**What you have to do:**
Reproduce the entries in full. Exclude all images from the copy.

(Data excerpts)
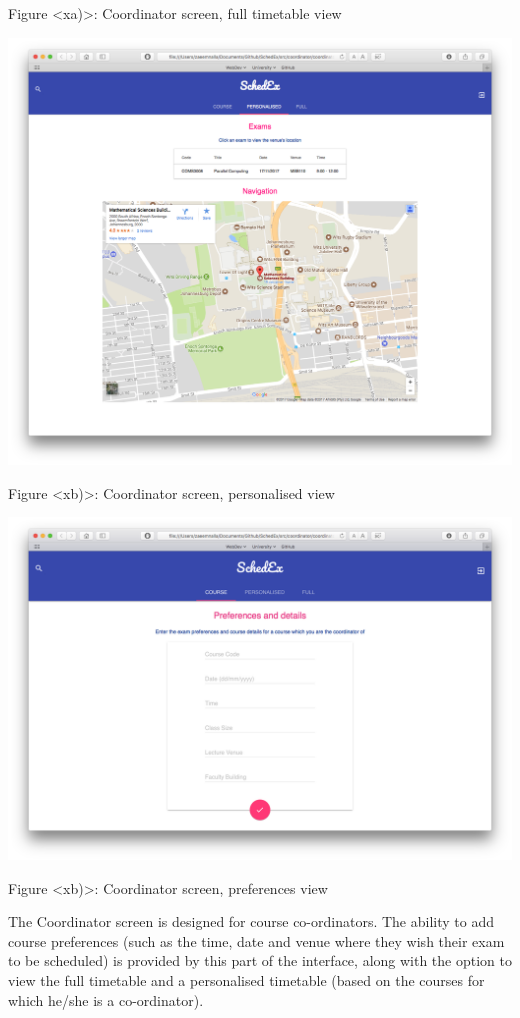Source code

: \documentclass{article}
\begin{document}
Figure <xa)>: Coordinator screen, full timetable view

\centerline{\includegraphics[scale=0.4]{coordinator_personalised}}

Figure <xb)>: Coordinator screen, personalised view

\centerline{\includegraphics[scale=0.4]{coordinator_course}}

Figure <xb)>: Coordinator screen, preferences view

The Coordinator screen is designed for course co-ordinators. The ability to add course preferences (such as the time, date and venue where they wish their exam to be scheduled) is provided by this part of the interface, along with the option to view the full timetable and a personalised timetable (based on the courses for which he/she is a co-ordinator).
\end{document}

**Reply:**
Source code

: \documentclass{article}
\begin{document}
Figure <xa)>: Coordinator screen, full timetable view

\centerline{\includegraphics[scale=0.4]{coordinator_personalised}}

Figure <xb)>: Coordinator screen, personalised view

\centerline{\includegraphics[scale=0.4]{coordinator_course}}

Figure <xb)>: Coordinator screen, preferences view

The Coordinator screen is designed for course co-ordinators. The ability to add course preferences (such as the time, date and venue where they wish their exam to be scheduled) is provided by this part of the interface, along with the option to view the full timetable and a personalised timetable (based on the courses for which he/she is a co-ordinator).
\end{document}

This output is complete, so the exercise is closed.